7 janvier 2024 § 5 Commentaires

Ile de Sein. Carte postale, circa 1900.

Le phare d’Armen, au large de l’île de Sein, est battu par les flots déchaînés. Son gardien, le vieux Barnabas, doit avoir un apprenti pour prendre sa relève. Le jeune Jean Maleux, retenu pour cette mission, est emmené au phare où il trouve Barnabas qui, dans la solitude du métier, s’est ensauvagé, parlant à peine et ne sachant plus lire. Comme des prisonniers, Mathurin Barnabas et le jeune Jean Maleux luttent contre les vagues de l’océan déchaînées, entretiennent les feux pour guider les navires au large d’Ouessant.

Et soudain, Jean Maleux découvre la perversion de Barnabas.

Publié en 1899, La tour d’amour de Rachilde est un roman fin de siècle, décadent et sulfureux. On peut convoquer Huysmans, Jules Barbey d’Aurevilly, Péladan. En appeler à Gustave Moreau. On retrouve quelques thèmes, des références. Une dimension scandaleuse imprègne cependant ce court roman. C’est le sexe et la perversion.
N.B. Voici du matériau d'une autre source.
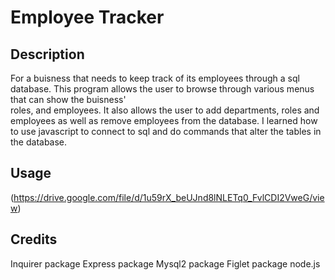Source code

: # Employee Tracker

## Description
For a buisness that needs to keep track of its employees through a sql database. This program allows the user to browse through various menus that can show the buisness'<br>
roles, and employees. It also allows the user to add departments, roles and employees as well as remove employees from the database. I learned how to use javascript
to connect to sql and do commands that alter the tables in the database.




## Usage
(https://drive.google.com/file/d/1u59rX_beUJnd8lNLETq0_FvlCDI2VweG/view)

## Credits
Inquirer package
Express package
Mysql2 package
Figlet package
node.js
Le phare se dressait, énorme, tendu comme une menace vers les cieux, s’érigeait, colossal, dans la direction de cette gueule d’ombre, de cette noire fêlure de la clarté céleste, car il y était attiré par le suprême devoir d’être aussi grand que Dieu.

Et aucun contemporain ne s’y est laissé prendre. Le stupre, le désir, les fantasmes féminins, les actes contre-nature, dans un environnement on ne peut plus sexualisé, entre ce phare, la lune et l’océan.

Rachilde est une femme d’opinion, bien peu diplomate. Contre son époque, elle met en avant sa liberté et rejette une certaine morale, une certaine distribution des sexes. Aujourd’hui, on dirait qu’elle interroge le genre. Mais, attention, elle n’apprécie pas les féministes (elle a même écrit un libelle pour s’expliquer). Non, Rachilde est avant tout libre de sa vie, de ses actes, de ses désirs.

Marguerite Eymery (1860-1953) est née dans le Périgord. Son père, Joseph Eymery, est le fils naturel du marquis d’Ormoy. Sa mère, fille du rédacteur en chef du Courrier du Nord, appartient à une vieille famille bourgeoise et a été richement dotée. Elevé à la dure, Marguerite décide qu’elle sera reporter. Elle finira même comme critique littéraire redoutée au Mercure de France. En attendant, elle obtient le droit de ne pas porter robe et fait imprimer des cartes de visite : Rachilde, homme de lettres.

Un livre à relire d’urgence, en profitant de sa nouvelle parution. Sauf, bien entendu, si vous pensez que les auteurs contemporains, avec leurs auto-fictions, ont défriché un nouveau territoire pour la femme.